Monday, August 17, 2009

This is how you know that writing might save me

Sadness, I don’t like waking up in sadness. Even if it is the right time, I mean the right time on the clock -- I fell asleep later, because of all that stomach pain, but at least it started before I got in bed. And then I mostly slept through the night, why this sadness, this sadness in my face oh no it’s my sinuses. Could it really be the residue from smoke drifting into a huge open museum, a museum where I was dancing yes dancing, dancing at the museum to avoid the smoke, this was a late-night event but then there was smoke.

Last time the dance floor was in a different room, a room without smoke.
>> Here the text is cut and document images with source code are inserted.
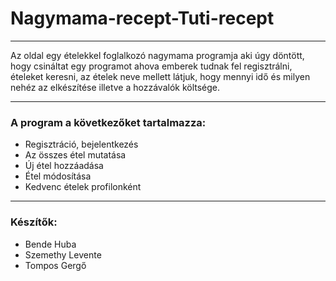 # Nagymama-recept-Tuti-recept
___________
Az oldal egy ételekkel foglalkozó nagymama programja aki úgy döntött, hogy csináltat egy programot ahova emberek tudnak fel regisztrálni, ételeket keresni, az ételek neve mellett látjuk, hogy mennyi idő és milyen nehéz az elkészítése illetve a hozzávalók költsége.
___________
### A program a következőket tartalmazza:
- Regisztráció, bejelentkezés
- Az összes étel mutatása
- Új étel hozzáadása
- Étel módosítása
- Kedvenc ételek profilonként
___________
### Készítők:
- Bende Huba
- Szemethy Levente 
- Tompos Gergő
Just 15 minutes, 15 minutes of dancing and when we left it was like I was a different person, but then if it leads to this sinus sadness is it really worth it? I keep trying to find that place, that place without smoke, why is this so difficult?

Lately I’ve become more engaged in this search after finding one place, except then of course that place turned out to have a smoke machine, because if there’s no smoke coming in from outside, or in from someone’s lungs inside, then of course you have to have a smoke machine, right? Even if the walls are all white, so the smoke doesn’t really show up -- then you turn on the pink lights to make it really special.
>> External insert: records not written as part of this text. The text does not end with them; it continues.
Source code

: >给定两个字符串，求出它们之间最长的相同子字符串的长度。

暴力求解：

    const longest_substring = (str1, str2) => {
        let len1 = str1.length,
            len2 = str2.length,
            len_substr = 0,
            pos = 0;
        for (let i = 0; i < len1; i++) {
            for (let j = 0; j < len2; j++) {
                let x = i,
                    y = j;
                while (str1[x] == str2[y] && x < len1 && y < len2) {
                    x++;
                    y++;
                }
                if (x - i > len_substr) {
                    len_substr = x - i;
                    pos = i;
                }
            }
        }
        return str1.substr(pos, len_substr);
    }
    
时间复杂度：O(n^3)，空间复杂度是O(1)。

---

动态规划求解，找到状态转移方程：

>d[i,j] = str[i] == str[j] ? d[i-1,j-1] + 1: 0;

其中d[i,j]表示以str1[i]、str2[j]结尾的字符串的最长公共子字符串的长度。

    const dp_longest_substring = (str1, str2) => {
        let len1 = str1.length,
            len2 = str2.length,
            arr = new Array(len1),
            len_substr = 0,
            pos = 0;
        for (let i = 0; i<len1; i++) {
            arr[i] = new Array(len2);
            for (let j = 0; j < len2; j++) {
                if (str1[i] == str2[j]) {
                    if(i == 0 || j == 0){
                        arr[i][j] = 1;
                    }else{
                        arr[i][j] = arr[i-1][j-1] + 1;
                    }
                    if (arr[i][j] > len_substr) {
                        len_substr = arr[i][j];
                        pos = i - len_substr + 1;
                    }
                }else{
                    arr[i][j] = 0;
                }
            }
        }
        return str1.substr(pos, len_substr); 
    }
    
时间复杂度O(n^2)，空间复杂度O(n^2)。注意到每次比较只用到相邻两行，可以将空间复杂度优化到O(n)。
Anyway, here I am, here I am in this sinus sadness, more pain too in my hands I’m trying to avoid doing things with my hands I mean I’m trying to take breaks between the different parts of cooking. Now I’m sitting at the kitchen table and I know I shouldn’t glance over at my manuscript, that means hands but maybe just a few paragraphs and then here I am in these paragraphs and a lot of this part of my editing involves crossing large sections out, but mostly moving pieces around so that I can figure out how I want to represent each section, each section of the narrative. A few of the sections are already intact, like the part about visiting my father before he died, the beginning, but then most of it I’m going to completely rearrange.

So, for example, I’m taking all the parts about my mother, and moving them into one document, so I can figure out what is crucial. Or, all the parts about dancing. Or, the parts about trying to regain a sense of hope in my own sexuality.

But then I’m reading this section that’s mostly about sex and searching, but it moves into my mother and pain and dreaming and the bus and wow, this is where I really feel the arc of the book and I end up reading way more than I thought, just to figure out where the arc of this particular section ends, but somehow when I’m done my body doesn’t hurt more. Actually, I feel clearer and looser and I realize this is the perfect music, I might have to listen to this CD for the rest of my life and I dance a little and then my sinuses hurt again but I don’t feel as sad, I notice there’s smoke coming in from downstairs and I wonder if that’s a bigger problem than the smoke coming in from outside the museum, I mean this problem happens every day.

4 comments:

kate trouble said...

i'm always so curious when you mention music -- who are you listening to?

mattilda bernstein sycamore said...

Aha -- well, in this post I'm listening to Ben Wa, Disciples of Retro-Tech, which isn't necessarily the best album, but it was the best album in this moment, right?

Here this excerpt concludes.